On January 13, 2026, the game received an update adding French, Italian, and Spanish localizations, along with support for fan translations, quality-of-life improvements, numerous bug fixes, text corrections, and behind-the-scenes optimizations. The additional localization work was handled by the localization collective Warlocs. Concha Fernández served as the Spanish translator, Christophe Pallarès translated the French version, and the Italian localization was completed by Carlo De Rensis, Juny Gentile, and Stefano Rossitto. Marcel Weyers returned as localization manager for the project.

==Reception==

The Drifter received "generally favorable reviews" by critics according to review aggregator platform Metacritic.

Brodie Gibbons from Press Start Australia described The Drifter as "a thriller from start to finish," praising its relentless pacing and gripping narrative delivery.

4Players praised The Drifter as a gritty, high-intensity thriller with strong atmosphere, sharp writing, and compelling pacing that sets it apart from more traditional point-and-click games. The review highlighted its "hidden gem" quality but also noted minor drawbacks, including some puzzles that are too easy and the limited Michael Crichton influence.

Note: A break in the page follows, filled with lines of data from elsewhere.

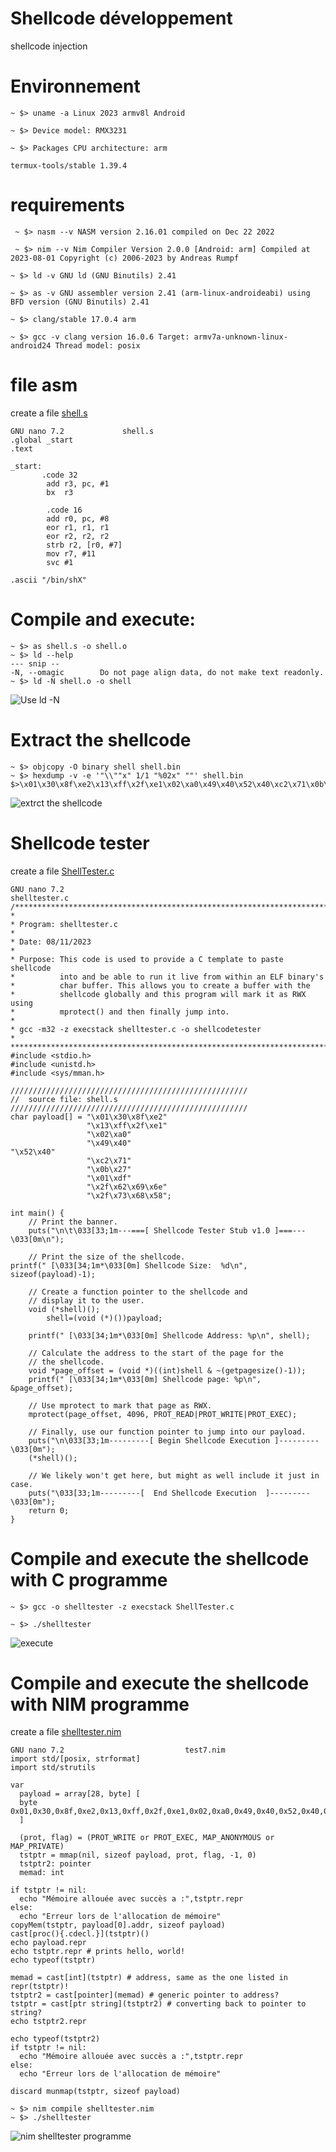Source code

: # Shellcode développement 
  shellcode injection 
# Environnement
  ` ~ $> uname -a
Linux 2023 armv8l Android `

  `~ $> Device model:
  RMX3231`

  `~ $> Packages CPU architecture:
  arm `

  `termux-tools/stable 1.39.4 `

# requirements
  ` ~ $> nasm --v
NASM version 2.16.01 compiled on Dec 22 2022`

  ` ~ $> nim --v
Nim Compiler Version 2.0.0 [Android: arm]
Compiled at 2023-08-01
Copyright (c) 2006-2023 by Andreas Rumpf`

  `~ $> ld -v
GNU ld (GNU Binutils) 2.41`

  `~ $> as -v
GNU assembler version 2.41 (arm-linux-androideabi) using BFD version (GNU Binutils) 2.41`

  `~ $> clang/stable 17.0.4 arm `

  `~ $> gcc -v
clang version 16.0.6
Target: armv7a-unknown-linux-android24
Thread model: posix `

# file asm
create a file [shell.s](https://github.com/Dkwebpoint/shellcode/blob/d8a27ade633d2060e7ea94e51a31313262a34ec3/Shell.s)

```
GNU nano 7.2             shell.s
.global _start
.text

_start:
       .code 32
        add r3, pc, #1
        bx  r3

        .code 16
        add r0, pc, #8
        eor r1, r1, r1
        eor r2, r2, r2
        strb r2, [r0, #7]
        mov r7, #11
        svc #1

.ascii "/bin/shX"
```

# Compile and execute:

```
~ $> as shell.s -o shell.o
~ $> ld --help
--- snip --
-N, --omagic        Do not page align data, do not make text readonly.
~ $> ld -N shell.o -o shell
```
![ Use ld -N ](https://github.com/Dkwebpoint/shellcode/blob/be42d7cafd5f195efc91ec5d1cd4022ccbb6128e/IMG_20231109_055637.jpg)
# Extract the shellcode
```
~ $> objcopy -O binary shell shell.bin
~ $> hexdump -v -e '"\\""x" 1/1 "%02x" ""' shell.bin               $>\x01\x30\x8f\xe2\x13\xff\x2f\xe1\x02\xa0\x49\x40\x52\x40\xc2\x71\x0b\x27\x01\xdf\x2f\x62\x69\x6e\x2f\x73\x68\x58
```
![extrct the shellcode](https://github.com/Dkwebpoint/shellcode/blob/702defc0e20912539f6ecb994810f9c96dc78e65/IMG_20231109_143924.jpg)

# Shellcode tester 

create a file [ShellTester.c](https://github.com/Dkwebpoint/shellcode/blob/36c5cbee6fddb6f48329b393e88a74c329c25c82/ShellTester.c)

```
GNU nano 7.2                                                 shelltester.c
/**********************************************************************
*
* Program: shelltester.c
*
* Date: 08/11/2023
*
* Purpose: This code is used to provide a C template to paste shellcode
*          into and be able to run it live from within an ELF binary's
*          char buffer. This allows you to create a buffer with the
*          shellcode globally and this program will mark it as RWX using
*          mprotect() and then finally jump into.
*
* gcc -m32 -z execstack shelltester.c -o shellcodetester
*
***********************************************************************/
#include <stdio.h>
#include <unistd.h>
#include <sys/mman.h>

/////////////////////////////////////////////////////
//  source file: shell.s
/////////////////////////////////////////////////////                                                                                        char payload[] = "\x01\x30\x8f\xe2"
                 "\x13\xff\x2f\xe1"
                 "\x02\xa0"
                 "\x49\x40"                                                                                                                                   "\x52\x40"
                 "\xc2\x71"
                 "\x0b\x27"
                 "\x01\xdf"
                 "\x2f\x62\x69\x6e"
                 "\x2f\x73\x68\x58";

int main() {
    // Print the banner.
    puts("\n\t\033[33;1m---===[ Shellcode Tester Stub v1.0 ]===---\033[0m\n");

    // Print the size of the shellcode.                                                                                                          printf(" [\033[34;1m*\033[0m] Shellcode Size:  %d\n", sizeof(payload)-1);

    // Create a function pointer to the shellcode and
    // display it to the user.
    void (*shell)();
        shell=(void (*)())payload;

    printf(" [\033[34;1m*\033[0m] Shellcode Address: %p\n", shell);

    // Calculate the address to the start of the page for the
    // the shellcode.
    void *page_offset = (void *)((int)shell & ~(getpagesize()-1));
    printf(" [\033[34;1m*\033[0m] Shellcode page: %p\n", &page_offset);

    // Use mprotect to mark that page as RWX.
    mprotect(page_offset, 4096, PROT_READ|PROT_WRITE|PROT_EXEC);

    // Finally, use our function pointer to jump into our payload.
    puts("\n\033[33;1m---------[ Begin Shellcode Execution ]---------\033[0m");
    (*shell)();

    // We likely won't get here, but might as well include it just in case.
    puts("\033[33;1m---------[  End Shellcode Execution  ]---------\033[0m");
    return 0;
}
```
# Compile and execute the shellcode with C programme 

```
~ $> gcc -o shelltester -z execstack ShellTester.c

~ $> ./shelltester

```
![execute](https://github.com/Dkwebpoint/shellcode/blob/ec30f234b6aabeda21106e148769ef09001e2b85/IMG_20231112_084450.jpg)

# Compile and execute the shellcode with NIM programme 

create a file [shelltester.nim](https://github.com/Dkwebpoint/shellcode/blob/b0b39c9f74de329dc0391d2f05f8675acedfd4be/shelltester.nim)
```
GNU nano 7.2                           test7.nim
import std/[posix, strformat]
import std/strutils

var
  payload = array[28, byte] [
  byte 0x01,0x30,0x8f,0xe2,0x13,0xff,0x2f,0xe1,0x02,0xa0,0x49,0x40,0x52,0x40,0xc2,0x71,0x0b,0x27,0x01,0xdf,0x2f,0x62,0x69,0x6e,0x2f,0x73,0x68,0x58
  ]

  (prot, flag) = (PROT_WRITE or PROT_EXEC, MAP_ANONYMOUS or MAP_PRIVATE)
  tstptr = mmap(nil, sizeof payload, prot, flag, -1, 0)
  tstptr2: pointer
  memad: int

if tstptr != nil:
  echo "Mémoire allouée avec succès a :",tstptr.repr
else:
  echo "Erreur lors de l'allocation de mémoire"                                         copyMem(tstptr, payload[0].addr, sizeof payload)
cast[proc(){.cdecl.}](tstptr)()
echo payload.repr                                                                       echo tstptr.repr # prints hello, world!
echo typeof(tstptr)

memad = cast[int](tstptr) # address, same as the one listed in repr(tstptr)!
tstptr2 = cast[pointer](memad) # generic pointer to address?
tstptr = cast[ptr string](tstptr2) # converting back to pointer to string?
echo tstptr2.repr

echo typeof(tstptr2)
if tstptr != nil:
  echo "Mémoire allouée avec succès a :",tstptr.repr
else:
  echo "Erreur lors de l'allocation de mémoire"

discard munmap(tstptr, sizeof payload)
```
```
~ $> nim compile shelltester.nim
~ $> ./shelltester
```
![nim shelltester programme ](https://github.com/Dkwebpoint/shellcode/blob/b20571cf8ffbd137fc98cc8fffeaf25ca3ca6cb7/IMG_20231112_091203.jpg)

Alexander Bohn-Elias from Eurogamer Germany gave 5 out of 5 stars, and described the game as "the best point-and-click adventure [he has] ever played". He also praised the strong characters, fantastic voice actors, and German subtitles.

Aggregate scores
| Aggregator | Score |
|---|---|
| Metacritic | (PC) 84/100 (NS2) 89/100 |
| OpenCritic | 94% recommend |

Review scores
| Publication | Score |
|---|---|
| 4Players | 8.0/10 |
| Eurogamer | 5/5 |
| PC Gamer (UK) | 70/100 |
| The Games Machine (Italy) | 8.7/10 |

===Awards===

| Year | Award | Category | Result | Ref. |
| 2025 | Australian Game Developer Awards | Game of the Year | Won |  |
| Excellence in Visual Art | Won |
| Excellence in Narrative | Won |
| Excellence in Sound Design | Won |
| Excellence in Gameplay | Nominated |
| Excellence in Music | Nominated |
| 2026 | 29th Annual D.I.C.E. Awards | Outstanding Achievement in Story | Nominated |  |

==Film adaptation==
In September 2026, Sony Pictures and Story Kitchen acquired rights to produce a film adaptation with Dmitri M. Johnson and Michael Lawrence Goldberg producing and Timothy I. Stevenson and Elena Sandoval as executive producers.